This step allows you to bulk load data into your SAP HANA database table. When bulk loading data into SAP HANA, you may want to consider some steps to optimize and tune the data load performance. It is recommended that you read the article "Best Practices for SAP HANA Data Loads" published on the SAP HANA Blog. In particular, keep the following suggestions in mind when using this step.
Important: If you are loading data which displays as decimal values, it is recommended that you define the length and precision of the column you want to load.
To use the SAP HANA Bulk Loader, you will need to meet the following conditions:
Install the SAP HANA Bulk Loader plugin.
The SAP HANA Bulk Loader step offers several tabs with fields. Each tab is described below.

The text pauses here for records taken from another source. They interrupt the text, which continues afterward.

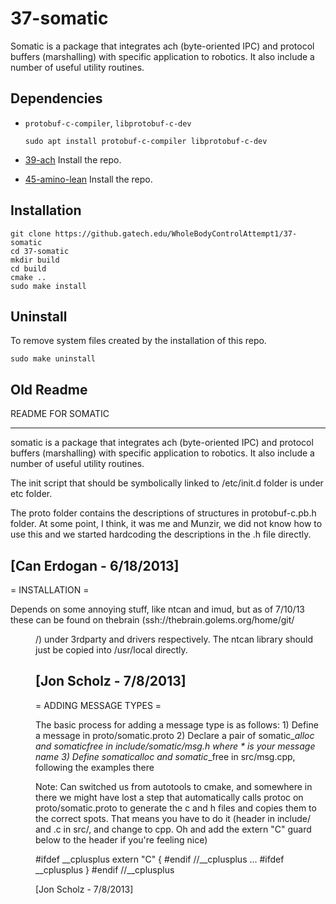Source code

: # 37-somatic

Somatic is a package that integrates ach (byte-oriented IPC) and protocol
buffers (marshalling) with specific application to robotics.  It also include a
number of useful utility routines.

## Dependencies

- `protobuf-c-compiler`, `libprotobuf-c-dev`

      sudo apt install protobuf-c-compiler libprotobuf-c-dev

- [39-ach](https://github.gatech.edu/WholeBodyControlAttempt1/39-ach)
 Install the repo.

- [45-amino-lean](https://github.gatech.edu/WholeBodyControlAttempt1/45-amino-lean)
 Install the repo.

## Installation

    git clone https://github.gatech.edu/WholeBodyControlAttempt1/37-somatic
    cd 37-somatic
    mkdir build
    cd build
    cmake ..
    sudo make install

## Uninstall
 To remove system files created by the installation of this repo.

    sudo make uninstall

## Old Readme

README FOR SOMATIC

----------------------------------------------------------------------------
somatic is a package that integrates ach (byte-oriented IPC) and protocol
buffers (marshalling) with specific application to robotics.  It also include a
number of useful utility routines.

The init script that should be symbolically linked to /etc/init.d folder is
under etc folder.

The proto folder contains the descriptions of structures in protobuf-c.pb.h
folder. At some point, I think, it was me and Munzir, we did not know
how to use this and we started hardcoding the descriptions in the .h file
directly.

[Can Erdogan - 6/18/2013]
----------------------------------------------------------------------------
= INSTALLATION =

Depends on some annoying stuff, like ntcan and imud, but as of 7/10/13 these
can be found on thebrain (ssh://thebrain.golems.org/home/git/<dir>/<repo>)
under 3rdparty and drivers respectively.  The ntcan library should just be
copied into /usr/local directly.

[Jon Scholz - 7/8/2013]
----------------------------------------------------------------------------

= ADDING MESSAGE TYPES =

The basic process for adding a message type is as follows:
    1) Define a message in proto/somatic.proto
    2) Declare a pair of somatic_*_alloc and somatic_*_free in include/somatic/msg.h
       where * is your message name
    3) Define somatic_*_alloc and somatic_*_free in src/msg.cpp, following the
       examples there

Note:
Can switched us from autotools to cmake, and somewhere in there we
might have lost a step that automatically calls protoc on proto/somatic.proto
to generate the c and h files and copies them to the correct spots.  That means
you have to do it (header in include/ and .c in src/, and change to cpp.  Oh and
add the extern "C" guard below to the header if you're feeling nice)

#ifdef __cplusplus
extern "C" {
#endif //__cplusplus
...
#ifdef __cplusplus
}
#endif //__cplusplus

[Jon Scholz - 7/8/2013]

Enter information in the following fields.
Option |
Description |
|
---|---|---|
Step Name |
Enter the name of this step as it appears in the transformation workspace. This name must be unique within a single transformation. |
|
Connection |
Select the drop-down menu to select the 'SAP HANA' database connection type. Note that this list is populated only once a database connection has already been established. If no database connection has been established, this list will be blank. Click the Edit, New, and Wizard icons to create or select a connection with the type 'SAP HANA'. |
|
Target Schema |
Enter the name of the schema for the table in to write data to. This field is important for data sources which allow for table names containing periods ('.') in them. |
|
Target Table |
Enter the name of the target table. Click the Browse button to view options. |
|
File Configuration |
|
|
Data File |
When the Local Files option is selected, use this field to specify the variable which will name the file created by in the step, according to the mapping. This file will contain the data to be loaded into the database. Optionally, you can select the Browse button to search your system's local files. |
|
VFS URL |
When the Remote Files option is selected, enter the complete file path needed for accessing the files containing the data you want to import.
|
|
Remote Data File |
When the Remote Files option is selected, use this field to specify the variable which will name the file created by the step, according to the mapping. This file will contain the data to be loaded into the database. Optionally, you can select the Browse button to search file locations. |
|
Enable Logging |
Select this check box to turn on error logging. When this check box is selected, the following fields are available for editing:
|
Use this tab to set up you field mapping for the bulk loading process.
Option |
Description |
---|---|
Table field |
The name of the table column to be loaded in the SAP HANA table. |
Stream field |
The name of the field to be taken from the incoming rows. |
Enter information in the following fields.
Option |
Description |
---|---|
Thread Count |
Enter the number of threads to use for a concurrent import. This field is useful for achieving optimal performance by enabling parallel loading. In general, for column tables, the recommended setting is '10' for parallel loading threads. The maximum number for this field is '256'. Optionally, you can enter a system parameter instead of numbers. |
Batch Size |
Enter the number of records to be imported. This field is useful for achieving optimal performance. The recommended setting is '10,000'. |
Erase dat file after use |
Select this check box to erase the data file (.dat) when the import is successfully completed. |
Fail on invalid data |
Select this check box to fail the import unless all the entries have imported successfully. |
Type check |
Select this check box if you want the system to check whether the data type is valid in each field before the record is imported. This type check is useful for achieving optimal performance. For example, you may want to select this option if you want to import a large file with little configuration. When this check box is cleared, the record will be inserted into the table without checking the data type of each field which may improve the performance of the import process. |
Table lock |
Select this check box to lock the target table such that no one can modify the table during the import process. Locking the table is useful for achieving optimal performance by potentially allowing for a faster import of column store tables. |
Click the SQL button to generate the SQL to create the output table automatically.